Lisp: can a macro be recursive?

Sure. You can write a macro that recursively walks the argument forms and transforms them the way you want, one subform at a time. Since this is slightly more complicated than it sounds, the right way to do it is to use a library for code walking.

Quicklisp includes hu.dwim.walker, which is apparently an improved version of the arnesi code walker.


You can definitely write a macro which uses itself in its own expansion. This makes perfect sense, and it is a natural way to write the COND macro, which has a regular, expanding structure due to the arbitrarily long list of cond pairs, that can be expressed by the usual car/cdr or first/rest recursion.

(defmacro new-cond (&rest cond-pairs)
  (cond      ;; you need cond to compile new-cond syntax, LOL!
    ((null cond-pairs) nil)
    ((atom cond-pairs) (error "new-cond: bad syntax!"))
    (t `(if ,(first (first cond-pairs))
           (progn ,@(rest (first cond-pairs)))
           (new-cond ,@(rest cond-pairs))))))

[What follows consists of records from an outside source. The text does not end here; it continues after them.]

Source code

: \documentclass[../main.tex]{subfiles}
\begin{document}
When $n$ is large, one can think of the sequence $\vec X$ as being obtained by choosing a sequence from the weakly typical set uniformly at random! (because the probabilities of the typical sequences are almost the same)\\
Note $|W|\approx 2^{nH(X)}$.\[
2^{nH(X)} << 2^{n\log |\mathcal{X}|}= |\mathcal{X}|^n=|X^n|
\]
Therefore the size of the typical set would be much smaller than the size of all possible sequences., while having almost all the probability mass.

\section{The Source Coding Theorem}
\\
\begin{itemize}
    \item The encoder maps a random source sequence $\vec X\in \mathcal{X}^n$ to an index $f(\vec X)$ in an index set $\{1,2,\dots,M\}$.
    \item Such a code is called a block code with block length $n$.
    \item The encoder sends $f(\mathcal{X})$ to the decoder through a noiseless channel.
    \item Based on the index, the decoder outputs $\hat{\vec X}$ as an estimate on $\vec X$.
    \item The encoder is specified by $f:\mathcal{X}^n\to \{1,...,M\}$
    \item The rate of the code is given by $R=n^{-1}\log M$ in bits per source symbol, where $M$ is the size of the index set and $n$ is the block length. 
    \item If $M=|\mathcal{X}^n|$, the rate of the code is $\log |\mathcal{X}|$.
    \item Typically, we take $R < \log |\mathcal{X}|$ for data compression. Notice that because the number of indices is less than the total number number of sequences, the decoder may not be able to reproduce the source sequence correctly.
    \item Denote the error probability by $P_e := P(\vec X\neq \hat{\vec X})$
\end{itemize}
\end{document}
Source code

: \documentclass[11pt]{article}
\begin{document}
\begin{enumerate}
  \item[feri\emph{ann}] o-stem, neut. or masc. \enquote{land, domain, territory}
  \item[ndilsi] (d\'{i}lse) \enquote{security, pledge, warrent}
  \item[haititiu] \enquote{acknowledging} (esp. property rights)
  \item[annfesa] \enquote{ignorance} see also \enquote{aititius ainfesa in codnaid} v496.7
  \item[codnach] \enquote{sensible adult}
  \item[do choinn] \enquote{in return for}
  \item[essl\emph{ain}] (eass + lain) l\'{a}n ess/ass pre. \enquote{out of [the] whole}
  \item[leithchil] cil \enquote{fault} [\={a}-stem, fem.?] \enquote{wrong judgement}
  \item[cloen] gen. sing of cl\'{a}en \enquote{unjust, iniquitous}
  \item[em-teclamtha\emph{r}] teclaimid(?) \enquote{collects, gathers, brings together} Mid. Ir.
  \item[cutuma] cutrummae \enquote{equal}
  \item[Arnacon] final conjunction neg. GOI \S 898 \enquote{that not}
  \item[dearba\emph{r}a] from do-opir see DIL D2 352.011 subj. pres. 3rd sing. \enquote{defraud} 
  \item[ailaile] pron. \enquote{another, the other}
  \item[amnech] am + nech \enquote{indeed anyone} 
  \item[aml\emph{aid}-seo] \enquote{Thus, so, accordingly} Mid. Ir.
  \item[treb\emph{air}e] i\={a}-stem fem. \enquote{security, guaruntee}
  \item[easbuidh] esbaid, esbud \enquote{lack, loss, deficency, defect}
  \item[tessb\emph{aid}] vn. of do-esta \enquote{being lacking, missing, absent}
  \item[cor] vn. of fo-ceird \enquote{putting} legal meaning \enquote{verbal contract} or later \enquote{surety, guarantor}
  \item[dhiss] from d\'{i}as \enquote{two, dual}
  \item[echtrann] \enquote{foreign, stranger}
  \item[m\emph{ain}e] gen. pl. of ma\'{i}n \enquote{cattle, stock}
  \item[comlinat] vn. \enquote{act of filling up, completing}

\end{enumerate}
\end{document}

> (macroexpand-1 '(new-cond (1 2) (3 4)))

(IF 1 (PROGN 2) (NEW-COND (3 4)))

This is very analogous to lazy list processing. macroexpand expands just the outer macro, leaving a "promise" object to continue the expansion. That "promise" object is the macro call (NEW-COND (3 4)) at the tail.

Of course the real macro expander will walk the whole form and "force" all these promises (unexpanded macro calls) until no more remain.

I think there are some advantages to this style, such as easy debugging with macroexpand. You get a small expansion. If its recursive nature is obvious, that's a win. If the macro is such that your brain needs to see the whole thing expanded, it's a loss.

Here, I can see that (IF 1 (PROGN 2) (NEW-COND (3 4))) is the correct compile. If 1 is true, evaluate the forms list (2). Otherwise keep going with the other cond pairs. Now we have to verify the one pair case:

> (macroexpand-1 '(new-cond (3 4)))
(IF 3 (PROGN 4) (NEW-COND))

Excellent, and the no-pair case (NEW-COND), by obvious inspection, reduces to nil.

Secondly, a macro can also invoke itself in its own code. So, for instance, if we are Lisp implementors trying to define cond, there is a way we can actually get away with:

(defmacro cond (&rest cond-pairs)
  (cond      ;; you need cond to compile new-cond syntax, LOL!
    ((null cond-pairs) nil)
    ((atom cond-pairs) (error "new-cond: bad syntax!"))
    (t `(if ,(first (first cond-pairs))
           (progn ,@(rest (first cond-pairs)))
           (new-cond ,@(rest cond-pairs))))))

How can cond be used in a macro which is defining it? The answer is bootstrapping. The cond being expanded in the macro is an existing cond that we somehow already have. This new definition expands just fine with that existing cond, and then replaces it.

This process can be repeated. We can evaluate the above defmacro form again and again; the cond which the previous evaluation has just installed is used for expanding the cond which occurs in the new evaluation.

If we are boostrapping one Lisp compiler with an existing one, we may be able to start this process using the host Lisp's cond, so we never require a second, boostrapping version of the cond macro that doesn't rely on cond.

Note that for this to work, the body of our replacement cond macro has to be fully expanded before being installed as the new definition of cond. This cannot work if the bodies of macro definitions are left unexpanded; then it becomes a recursive call. In other words, this isn't recursion. Recursion cannot work; a macro cannot need itself to expand itself. At best it can need an existing macro which is not itself, but which happens to have the same name.


A macro is not just called, but expanded when it is used, so referring to a macro in its own definition can get messy. But you don't have to do that: macros can call regular functions, so you can write a regular function to do the recursive list processing, and then just use that from the macro.